This season, Higginbotham portrays Selsdon Morbray in Noises Off, drunken ‘Pygmalion’ patriarch Alfred Doolittle in My Fair Lady and, his ‘favorite’ father-figure character, Belarius.
“Because they are all different, I like the challenge of having to create three different people,” he said. “I think it’s fun, and I enjoy a challenge like that.
“I’ve had a fun time with Alfred P. Doolittle for obvious reasons. It’s just a fun role. I’d seen the movie of course, but I’d never seen it on stage … The only reason that I have any singing roles in a musical is if the singing prowess of the character doesn’t have to be that high. Alfred P. is not part of the Metropolitan Opera or anything. That’s right up my alley.”

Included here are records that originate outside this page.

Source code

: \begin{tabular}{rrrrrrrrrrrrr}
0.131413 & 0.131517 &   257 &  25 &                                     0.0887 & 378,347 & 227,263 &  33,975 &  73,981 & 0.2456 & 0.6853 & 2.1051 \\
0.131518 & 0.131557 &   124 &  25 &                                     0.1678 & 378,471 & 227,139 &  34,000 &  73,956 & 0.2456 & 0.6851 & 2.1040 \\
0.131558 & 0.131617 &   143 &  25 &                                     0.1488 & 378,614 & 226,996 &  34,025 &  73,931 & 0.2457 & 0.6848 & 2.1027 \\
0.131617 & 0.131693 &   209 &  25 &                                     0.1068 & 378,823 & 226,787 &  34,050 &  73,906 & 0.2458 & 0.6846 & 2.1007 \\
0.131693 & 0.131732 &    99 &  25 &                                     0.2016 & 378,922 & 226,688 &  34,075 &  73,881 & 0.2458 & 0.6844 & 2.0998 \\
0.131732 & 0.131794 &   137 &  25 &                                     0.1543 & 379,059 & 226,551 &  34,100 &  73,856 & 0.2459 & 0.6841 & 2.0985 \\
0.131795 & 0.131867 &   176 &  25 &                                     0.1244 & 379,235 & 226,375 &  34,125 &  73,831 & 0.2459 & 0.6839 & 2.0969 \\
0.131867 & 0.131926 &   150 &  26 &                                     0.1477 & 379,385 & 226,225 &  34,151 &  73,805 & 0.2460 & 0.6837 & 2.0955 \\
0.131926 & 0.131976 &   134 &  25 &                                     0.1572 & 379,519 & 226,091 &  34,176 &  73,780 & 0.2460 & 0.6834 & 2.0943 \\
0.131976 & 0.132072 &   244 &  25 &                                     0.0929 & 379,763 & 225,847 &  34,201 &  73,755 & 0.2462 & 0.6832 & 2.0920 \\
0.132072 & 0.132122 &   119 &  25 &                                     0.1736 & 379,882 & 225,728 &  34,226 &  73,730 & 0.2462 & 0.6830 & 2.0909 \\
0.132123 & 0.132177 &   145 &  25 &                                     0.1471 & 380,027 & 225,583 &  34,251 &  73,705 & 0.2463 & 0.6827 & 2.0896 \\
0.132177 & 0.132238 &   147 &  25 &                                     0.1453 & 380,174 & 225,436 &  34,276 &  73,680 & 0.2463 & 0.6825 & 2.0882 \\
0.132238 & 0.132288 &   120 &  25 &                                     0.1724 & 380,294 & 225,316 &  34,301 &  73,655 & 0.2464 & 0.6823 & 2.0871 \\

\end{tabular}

Higginbotham said he feels a deep connection with the Belarius character, a former friend of the eponymous Cymbeline, banished into exile and kidnapping the king’s children on the way. Cymbeline is one of the bard’s latein life ‘problem plays’ with heavy themes, performed rarely.
“You can find elements from his other plays as well. It’s a mature work,” he explained. “I just love it. I enjoy working with it. I enjoy my role because me and the king’s sons for 20 years have been out in the wilderness. What I like the most is his relationship with him and his sons. They’re real.
“I think it’s a great element in the play. It’s a role and a play that was new to me; I’d never read it. Looking back on what Shakespeare I’ve done, I think this will be one of my favorites.”
For Higginbotham, one of the key elements taking the stage is storytelling and connecting with the audience, if only for a little while.
“It’s fun telling stories. We’ve been telling stories to entertain and to report on hunts and battles since we’ve been here,” Higginbotham said. “To be able to come into a dark theater with other company members and having worked very, very hard learning a play and then being able to get up and share that story with an audience and to receive the energy that they give back to you, it’s just such an organic experience and something that … it’s hard to describe to people how that feels.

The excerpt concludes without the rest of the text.